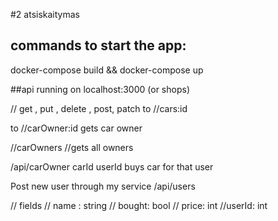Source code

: #2 atsiskaitymas

## commands to start the app:

docker-compose build && docker-compose up

##api running on localhost:3000 (or shops)

// get , put , delete , post, patch
to //cars:id

to //carOwner:id
gets car owner

//carOwners
//gets all owners

/api/carOwner
carId userId
buys car for that user

Post new user through my service
/api/users

// fields
// name : string
// bought: bool
// price: int
//userId: int
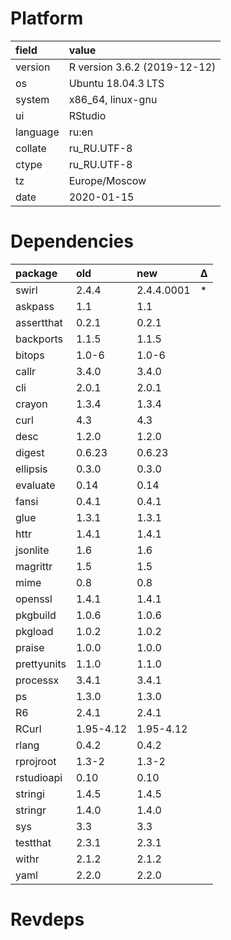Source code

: # Platform

|field    |value                        |
|:--------|:----------------------------|
|version  |R version 3.6.2 (2019-12-12) |
|os       |Ubuntu 18.04.3 LTS           |
|system   |x86_64, linux-gnu            |
|ui       |RStudio                      |
|language |ru:en                        |
|collate  |ru_RU.UTF-8                  |
|ctype    |ru_RU.UTF-8                  |
|tz       |Europe/Moscow                |
|date     |2020-01-15                   |

# Dependencies

|package     |old       |new        |Δ  |
|:-----------|:---------|:----------|:--|
|swirl       |2.4.4     |2.4.4.0001 |*  |
|askpass     |1.1       |1.1        |   |
|assertthat  |0.2.1     |0.2.1      |   |
|backports   |1.1.5     |1.1.5      |   |
|bitops      |1.0-6     |1.0-6      |   |
|callr       |3.4.0     |3.4.0      |   |
|cli         |2.0.1     |2.0.1      |   |
|crayon      |1.3.4     |1.3.4      |   |
|curl        |4.3       |4.3        |   |
|desc        |1.2.0     |1.2.0      |   |
|digest      |0.6.23    |0.6.23     |   |
|ellipsis    |0.3.0     |0.3.0      |   |
|evaluate    |0.14      |0.14       |   |
|fansi       |0.4.1     |0.4.1      |   |
|glue        |1.3.1     |1.3.1      |   |
|httr        |1.4.1     |1.4.1      |   |
|jsonlite    |1.6       |1.6        |   |
|magrittr    |1.5       |1.5        |   |
|mime        |0.8       |0.8        |   |
|openssl     |1.4.1     |1.4.1      |   |
|pkgbuild    |1.0.6     |1.0.6      |   |
|pkgload     |1.0.2     |1.0.2      |   |
|praise      |1.0.0     |1.0.0      |   |
|prettyunits |1.1.0     |1.1.0      |   |
|processx    |3.4.1     |3.4.1      |   |
|ps          |1.3.0     |1.3.0      |   |
|R6          |2.4.1     |2.4.1      |   |
|RCurl       |1.95-4.12 |1.95-4.12  |   |
|rlang       |0.4.2     |0.4.2      |   |
|rprojroot   |1.3-2     |1.3-2      |   |
|rstudioapi  |0.10      |0.10       |   |
|stringi     |1.4.5     |1.4.5      |   |
|stringr     |1.4.0     |1.4.0      |   |
|sys         |3.3       |3.3        |   |
|testthat    |2.3.1     |2.3.1      |   |
|withr       |2.1.2     |2.1.2      |   |
|yaml        |2.2.0     |2.2.0      |   |

# Revdeps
---+---
- **Problem to solve**: Type the listing above out again exactly, and omit all pictures.

- **Result of this task**:
Source code

: #2 atsiskaitymas

## commands to start the app:

docker-compose build && docker-compose up

##api running on localhost:3000 (or shops)

// get , put , delete , post, patch
to //cars:id

to //carOwner:id
gets car owner

//carOwners
//gets all owners

/api/carOwner
carId userId
buys car for that user

Post new user through my service
/api/users

// fields
// name : string
// bought: bool
// price: int
//userId: int
Source code

: # Platform

|field    |value                        |
|:--------|:----------------------------|
|version  |R version 3.6.2 (2019-12-12) |
|os       |Ubuntu 18.04.3 LTS           |
|system   |x86_64, linux-gnu            |
|ui       |RStudio                      |
|language |ru:en                        |
|collate  |ru_RU.UTF-8                  |
|ctype    |ru_RU.UTF-8                  |
|tz       |Europe/Moscow                |
|date     |2020-01-15                   |

# Dependencies

|package     |old       |new        |Δ  |
|:-----------|:---------|:----------|:--|
|swirl       |2.4.4     |2.4.4.0001 |*  |
|askpass     |1.1       |1.1        |   |
|assertthat  |0.2.1     |0.2.1      |   |
|backports   |1.1.5     |1.1.5      |   |
|bitops      |1.0-6     |1.0-6      |   |
|callr       |3.4.0     |3.4.0      |   |
|cli         |2.0.1     |2.0.1      |   |
|crayon      |1.3.4     |1.3.4      |   |
|curl        |4.3       |4.3        |   |
|desc        |1.2.0     |1.2.0      |   |
|digest      |0.6.23    |0.6.23     |   |
|ellipsis    |0.3.0     |0.3.0      |   |
|evaluate    |0.14      |0.14       |   |
|fansi       |0.4.1     |0.4.1      |   |
|glue        |1.3.1     |1.3.1      |   |
|httr        |1.4.1     |1.4.1      |   |
|jsonlite    |1.6       |1.6        |   |
|magrittr    |1.5       |1.5        |   |
|mime        |0.8       |0.8        |   |
|openssl     |1.4.1     |1.4.1      |   |
|pkgbuild    |1.0.6     |1.0.6      |   |
|pkgload     |1.0.2     |1.0.2      |   |
|praise      |1.0.0     |1.0.0      |   |
|prettyunits |1.1.0     |1.1.0      |   |
|processx    |3.4.1     |3.4.1      |   |
|ps          |1.3.0     |1.3.0      |   |
|R6          |2.4.1     |2.4.1      |   |
|RCurl       |1.95-4.12 |1.95-4.12  |   |
|rlang       |0.4.2     |0.4.2      |   |
|rprojroot   |1.3-2     |1.3-2      |   |
|rstudioapi  |0.10      |0.10       |   |
|stringi     |1.4.5     |1.4.5      |   |
|stringr     |1.4.0     |1.4.0      |   |
|sys         |3.3       |3.3        |   |
|testthat    |2.3.1     |2.3.1      |   |
|withr       |2.1.2     |2.1.2      |   |
|yaml        |2.2.0     |2.2.0      |   |

# Revdeps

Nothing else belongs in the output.